*Task item*
Once you find the line with "with high-bandwidth connections." in the entries below, return exactly every line from it through the line with "clients simultaneously. MBone".
··· Information shown ···
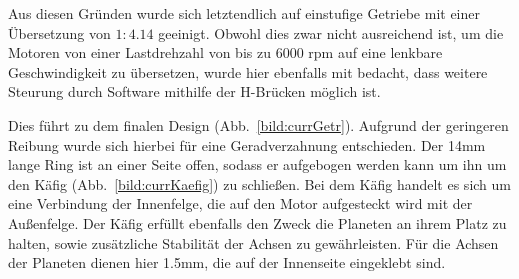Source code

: Aus diesen Gründen wurde sich letztendlich auf einstufige Getriebe mit einer Übersetzung von $1:4.14$ geeinigt.
Obwohl dies zwar nicht ausreichend ist, um die Motoren von einer Lastdrehzahl von bis zu 6000 rpm auf eine lenkbare Geschwindigkeit zu übersetzen,
wurde hier ebenfalls mit bedacht, dass weitere Steurung durch Software mithilfe der H-Brücken möglich ist.

Dies führt zu dem finalen Design (Abb.~\ref{bild:currGetr}). 
Aufgrund der geringeren Reibung wurde sich hierbei für eine Geradverzahnung entschieden.
Der 14mm lange Ring ist an einer Seite offen, sodass er aufgebogen werden kann um ihn um den Käfig (Abb.~\ref{bild:currKaefig}) zu schließen.
Bei dem Käfig handelt es sich um eine Verbindung der Innenfelge, die auf den Motor aufgesteckt wird mit der Außenfelge.
Der Käfig erfüllt ebenfalls den Zweck die Planeten an ihrem Platz zu halten, sowie zusätzliche Stabilität der Achsen zu gewährleisten.
Für die Achsen der Planeten dienen hier 1.5mm, die auf der Innenseite eingeklebt sind.

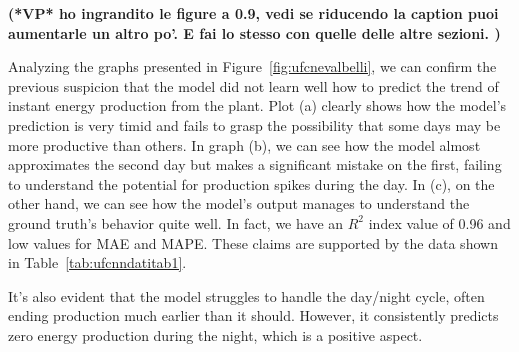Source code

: {\bf (*VP* ho ingrandito le figure a 0.9, vedi se riducendo la caption puoi aumentarle un altro po'. E fai lo stesso con quelle delle altre sezioni. )}

Analyzing the graphs presented in Figure~\ref{fig:ufcnevalbelli},
we can confirm the previous suspicion that the model did not learn well how
to predict the trend of instant energy production from the plant.
Plot (a) clearly shows how the model's prediction is very timid
and fails to grasp the possibility that some days may be more productive
than others.
In graph (b), we can see how the model almost approximates the second
day but makes a significant mistake on the first,
failing to understand the potential for production spikes during the day. In (c), on the other hand, we can see
how the model's output manages to understand the
ground truth's behavior quite well. In fact,
we have an $R^2$ index value of 0.96 and low values for MAE and MAPE. These claims are supported by the data shown in Table~\ref{tab:ufcnndatitab1}.

It's also evident that the model struggles to handle the
day/night cycle, often ending production much earlier than it should.
However, it consistently predicts zero energy production
during the night, which is a positive aspect.


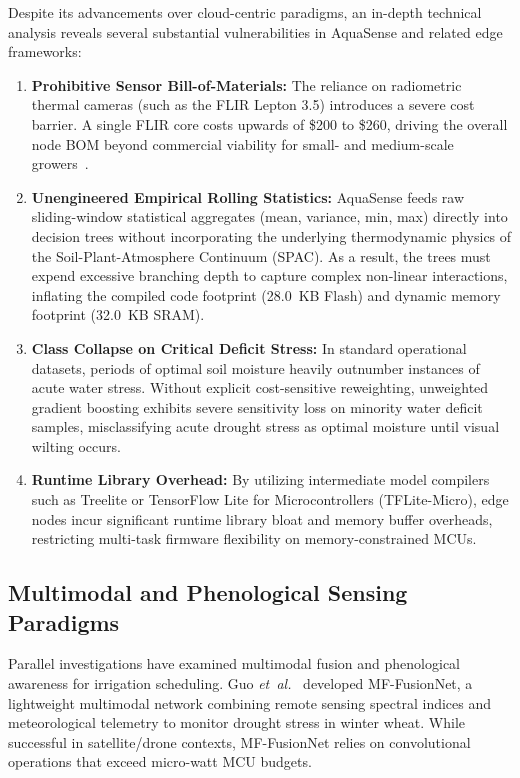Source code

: Despite its advancements over cloud-centric paradigms, an in-depth technical analysis reveals several substantial vulnerabilities in AquaSense and related edge frameworks:
\begin{enumerate}
    \item \textbf{Prohibitive Sensor Bill-of-Materials:} The reliance on radiometric thermal cameras (such as the FLIR Lepton 3.5) introduces a severe cost barrier. A single FLIR core costs upwards of \$200 to \$260, driving the overall node BOM beyond commercial viability for small- and medium-scale growers~\cite{nugroho2025lowcost, yang2026watermelon}.
    \item \textbf{Unengineered Empirical Rolling Statistics:} AquaSense feeds raw sliding-window statistical aggregates (mean, variance, min, max) directly into decision trees without incorporating the underlying thermodynamic physics of the Soil-Plant-Atmosphere Continuum (SPAC). As a result, the trees must expend excessive branching depth to capture complex non-linear interactions, inflating the compiled code footprint (28.0~KB Flash) and dynamic memory footprint (32.0~KB SRAM).
    \item \textbf{Class Collapse on Critical Deficit Stress:} In standard operational datasets, periods of optimal soil moisture heavily outnumber instances of acute water stress. Without explicit cost-sensitive reweighting, unweighted gradient boosting exhibits severe sensitivity loss on minority water deficit samples, misclassifying acute drought stress as optimal moisture until visual wilting occurs.
    \item \textbf{Runtime Library Overhead:} By utilizing intermediate model compilers such as Treelite or TensorFlow Lite for Microcontrollers (TFLite-Micro), edge nodes incur significant runtime library bloat and memory buffer overheads, restricting multi-task firmware flexibility on memory-constrained MCUs.
\end{enumerate}

\subsection{Multimodal and Phenological Sensing Paradigms}

Parallel investigations have examined multimodal fusion and phenological awareness for irrigation scheduling. Guo \textit{et~al.}~\cite{guo2025mffusionnet} developed MF-FusionNet, a lightweight multimodal network combining remote sensing spectral indices and meteorological telemetry to monitor drought stress in winter wheat. While successful in satellite/drone contexts, MF-FusionNet relies on convolutional operations that exceed micro-watt MCU budgets. 

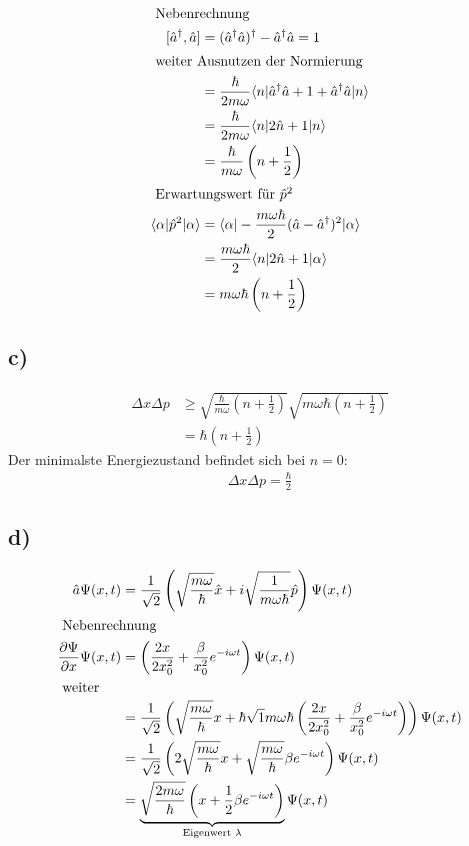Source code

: \begin{align*}
        \intertext{
            Nebenrechnung
        }
        [\hat a ^\dagger , \hat a]&= (\hat a ^\dagger \hat a)^\dagger - \hat a ^\dagger \hat a =1\\
        \intertext{
            weiter Ausnutzen der Normierung
        }
        &=\frac{\hbar}{2m \omega} \langle n\rvert \hat a ^\dagger \hat a +1 + \hat a ^\dagger \hat a \lvert n\rangle\\
        &=\frac{\hbar}{2m \omega} \langle n\rvert 2 \hat n +1 \lvert n\rangle\\
        &=\frac{\hbar}{m \omega} \left(n+\frac{1}{2} \right)\\
        \intertext{
            Erwartungswert für $\hat p ^2$
        }
        \langle\alpha\rvert \hat p ^2 \lvert\alpha\rangle &= \langle\alpha\rvert \-- \frac{m \omega \hbar}{2} (\hat a - \hat a ^\dagger)^2 \lvert\alpha\rangle\\
        &= \frac{m \omega \hbar}{2} \langle n\rvert 2 \hat n +1 \lvert\alpha\rangle\\
        &=m \omega \hbar \left(n + \frac{1}{2} \right)
    \end{align*}

\subsection{c)}

\begin{align}
    \Delta x \Delta p &\geq \sqrt{\frac{\hbar}{m \omega}\left(n + \frac{1}{2} \right) } \sqrt{m \omega \hbar \left(n + \frac{1}{2} \right) }\\
    &= \hbar \left(n + \frac{1}{2} \right)
\end{align}
Der minimalste Energiezustand befindet sich bei $n=0$:
\begin{align}
    \Delta x \Delta p = \frac{\hbar}{2}
\end{align}


\subsection{d)}

\begin{align}
    \hat a \Psi (x,t) &= \frac{1}{\sqrt{2}} \left( \sqrt{\frac{ m \omega}{\hbar}} \hat x + i \sqrt{\frac{1}{m \omega \hbar}} \hat p \right) \Psi (x,t)\\
    \intertext{
        Nebenrechnung
    }
    \frac{\partial \Psi}{\partial x} \Psi (x,t) &= \left( \frac{2x}{2 x_0^2}+\frac{\beta}{x_0^2} e^{-i \omega t} \right) \Psi (x,t) \\
    \intertext{
        weiter
    }
    &=\frac{1}{\sqrt{2}} \left(\sqrt{\frac{m \omega}{\hbar}}x + \hbar \sqrt{1}{m \omega \hbar} \left( \frac{2x}{2 x_0^2}+\frac{\beta}{x_0^2} e^{-i \omega t} \right) \right) \Psi (x,t)\\
    &= \frac{1}{\sqrt{2}} \left(2 \sqrt{\frac{m \omega}{\hbar}}x + \sqrt{\frac{m \omega}{\hbar}} \beta e^{-i \omega t} \right) \Psi (x,t)\\
    &=\underbrace{\sqrt{\frac{2 m \omega}{\hbar}} \left(x+\frac{1}{2} \beta e^{-i \omega t} \right)}_{\text{Eigenwert } \lambda} \Psi (x,t)
\end{align}


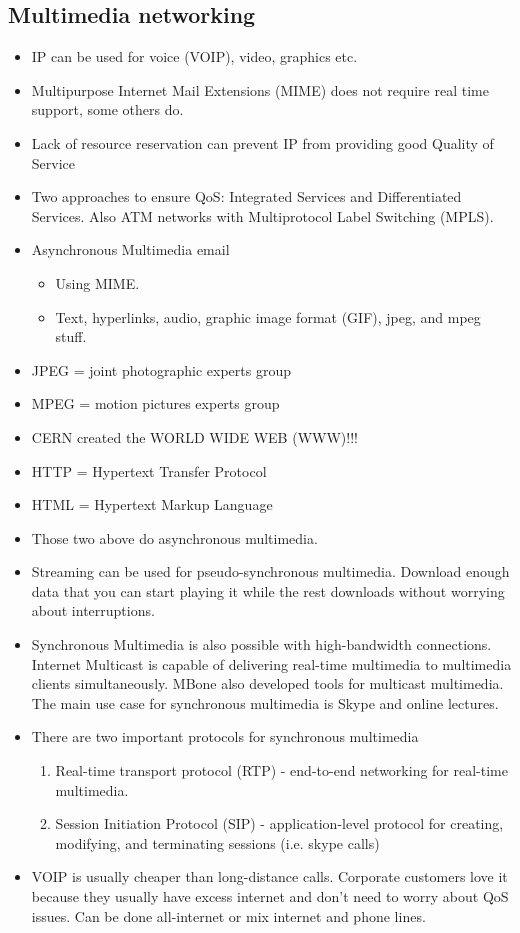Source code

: \documentclass{scrartcl}
\begin{document}
\subsection*{Multimedia networking}
\begin{itemize}
\item IP can be used for voice (VOIP), video, graphics etc.
\item Multipurpose Internet Mail Extensions (MIME) does not require real time
support, some others do.
\item Lack of resource reservation can prevent IP from providing good
Quality of Service
\item Two approaches to ensure QoS: Integrated Services and Differentiated
Services. Also ATM networks with Multiprotocol Label Switching (MPLS).
\item Asynchronous Multimedia email
\begin{itemize}
\item Using MIME.
\item Text, hyperlinks, audio, graphic image format (GIF), jpeg, and mpeg
stuff.\end{itemize}
\item JPEG = joint photographic experts group
\item MPEG = motion pictures experts group
\item CERN created the WORLD WIDE WEB (WWW)!!!
\item HTTP = Hypertext Transfer Protocol
\item HTML = Hypertext Markup Language
\item Those two above do asynchronous multimedia.
\item Streaming can be used for pseudo-synchronous multimedia. Download
enough data that you can start playing it while the rest downloads without
worrying about interruptions.
\item Synchronous Multimedia is also possible with high-bandwidth connections. 
Internet Multicast is capable of delivering real-time multimedia to multimedia
clients simultaneously. MBone also developed tools for multicast multimedia.
The main use case for synchronous multimedia is Skype and online lectures.
\item There are two important protocols for synchronous multimedia
\begin{enumerate}
\item Real-time transport protocol (RTP) - end-to-end networking for
real-time multimedia.
\item Session Initiation Protocol (SIP) - application-level protocol for
creating, modifying, and terminating sessions (i.e. skype calls)
\end{enumerate}
\item VOIP is usually cheaper than long-distance calls. Corporate customers
love it because they usually have excess internet and don't need to worry
about QoS issues. Can be done all-internet or mix internet and phone lines.
\end{itemize}
\end{document}

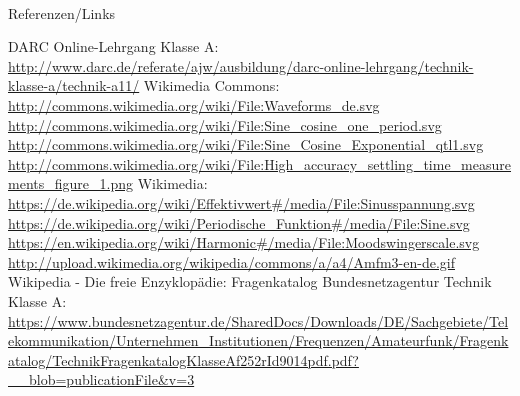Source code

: \renewcommand{\refname}{Referenzen}

\hypertarget{refs}{}
\textcolor{white}{} \\ %
\Large Referenzen/Links
\footnotesize

\begin{thebibliography}{}
      DARC Online-Lehrgang Klasse A:
                    \url{http://www.darc.de/referate/ajw/ausbildung/darc-online-lehrgang/technik-klasse-a/technik-a11/}
        Wikimedia Commons: \\
                    \url{http://commons.wikimedia.org/wiki/File:Waveforms_de.svg}\\
                    \url{http://commons.wikimedia.org/wiki/File:Sine_cosine_one_period.svg}\\
                    \url{http://commons.wikimedia.org/wiki/File:Sine_Cosine_Exponential_qtl1.svg}\\
                    \url{http://commons.wikimedia.org/wiki/File:High_accuracy_settling_time_measurements_figure_1.png}
  	  Wikimedia:\\
  	  \url{https://de.wikipedia.org/wiki/Effektivwert#/media/File:Sinusspannung.svg}\\
  	  \url{https://de.wikipedia.org/wiki/Periodische_Funktion#/media/File:Sine.svg}\\
  	  \url{https://en.wikipedia.org/wiki/Harmonic#/media/File:Moodswingerscale.svg}\\
  	  \url{http://upload.wikimedia.org/wikipedia/commons/a/a4/Amfm3-en-de.gif}\\
  	    Wikipedia - Die freie Enzyklopädie:
  	   Fragenkatalog Bundesnetzagentur Technik Klasse A:\\
  	  \url{https://www.bundesnetzagentur.de/SharedDocs/Downloads/DE/Sachgebiete/Telekommunikation/Unternehmen_Institutionen/Frequenzen/Amateurfunk/Fragenkatalog/TechnikFragenkatalogKlasseAf252rId9014pdf.pdf?__blob=publicationFile&v=3}

\end{thebibliography} 


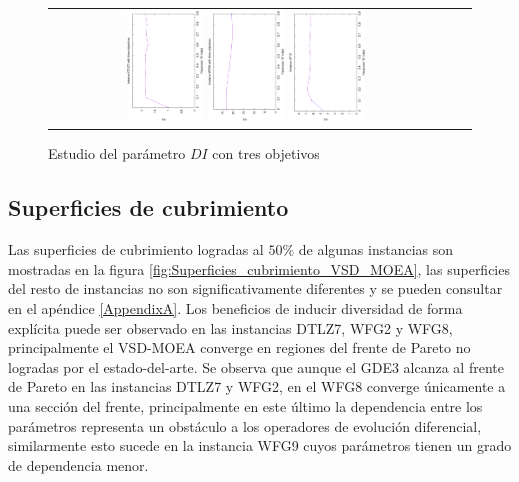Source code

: \begin{figure}[H]
\centering
\caption{Estudio del parámetro $DI$ con tres objetivos}
\label{fig:Parametrization_3}
\begin{tabular}{ccc}
   \includegraphics[width=0.2\textwidth, angle=-90,origin=c]{Figures_Chapter7/Results_Chapter3/EPS_DI/3obj_DTLZ7.eps}
   \includegraphics[width=0.2\textwidth,angle=-90,origin=c]{Figures_Chapter7/Results_Chapter3/EPS_DI/3obj_WFG9.eps}
   \includegraphics[width=0.2\textwidth,angle=-90,origin=c]{Figures_Chapter7/Results_Chapter3/EPS_DI/UF10.eps}
\end{tabular}
\end{figure}


\subsection{Superficies de cubrimiento}

Las superficies de cubrimiento logradas al $50\%$ de algunas instancias son mostradas en la figura \ref{fig:Superficies_cubrimiento_VSD_MOEA}, las superficies del resto de instancias no son significativamente diferentes y se pueden consultar en el apéndice \ref{AppendixA}.
%
Los beneficios de inducir diversidad de forma explícita puede ser observado en las instancias DTLZ7, WFG2 y WFG8, principalmente el VSD-MOEA converge en regiones del frente de Pareto no logradas por el estado-del-arte.
%
Se observa que aunque el GDE3 alcanza al frente de Pareto en las instancias DTLZ7 y WFG2, en el WFG8 converge únicamente a una sección del frente, principalmente en este último la dependencia entre los parámetros representa un obstáculo a los operadores de evolución diferencial, similarmente esto sucede en la instancia WFG9 cuyos parámetros tienen un grado de dependencia menor.
%

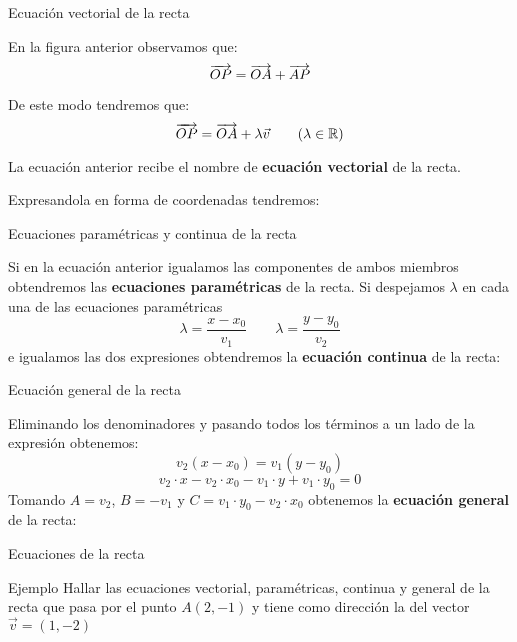 \documentclass[8pt]{beamer}
\begin{document}
\begin{frame}{Ecuación vectorial de la recta}

En la figura anterior observamos que:
\[ \overrightarrow{OP} =  \overrightarrow{OA} +  \overrightarrow{AP} \]

De este modo tendremos que:
\[ \overrightarrow{OP}=\overrightarrow{OA}+\lambda \vec{v} \qquad (\lambda \in \mathbb{R})\]

La ecuación anterior recibe el nombre de \textbf{ecuación vectorial} de la recta.

\pause
Expresandola en forma de coordenadas tendremos:

\end{frame}

\begin{frame}[t]{Ecuaciones paramétricas y continua de la recta}

Si en la ecuación anterior igualamos las componentes de ambos miembros obtendremos las \textbf{ecuaciones paramétricas} de la recta.
\pause
 Si despejamos $\lambda$ en cada una de las ecuaciones paramétricas 
 \[ \lambda= \dfrac{x-x_0}{v_1} \qquad \lambda= \dfrac{y-y_0}{v_2} \]
 e igualamos las dos expresiones obtendremos la \textbf{ecuación continua} de la recta:
\end{frame}

\begin{frame}[t]{Ecuación general de la recta}

Eliminando los denominadores y pasando todos los términos a un lado de la expresión obtenemos:
\[ v_2(x-x_0) = v_1(y-y_0) \] 
\[ v_2 \cdot x- v_2 \cdot x_0 - v_1\cdot y+ v_1 \cdot y_0 =0 \] 
Tomando $A=v_2$, $B=-v_1$ y $C=v_1 \cdot y_0 - v_2 \cdot x_0$ obtenemos la \textbf{ecuación general } de la recta:
\end{frame}
\begin{frame}[t]{Ecuaciones de la recta}
\begin{exampleblock}{Ejemplo}
Hallar las ecuaciones vectorial, paramétricas, continua y general de la recta que pasa por el punto $A(2,-1)$ y tiene como dirección la del vector $\vec{v}=(1,-2)$
\end{exampleblock}
\end{frame}
\end{document}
···
*Your response*
\item Synchronous Multimedia is also possible with high-bandwidth connections. 
Internet Multicast is capable of delivering real-time multimedia to multimedia
clients simultaneously. MBone also developed tools for multicast multimedia.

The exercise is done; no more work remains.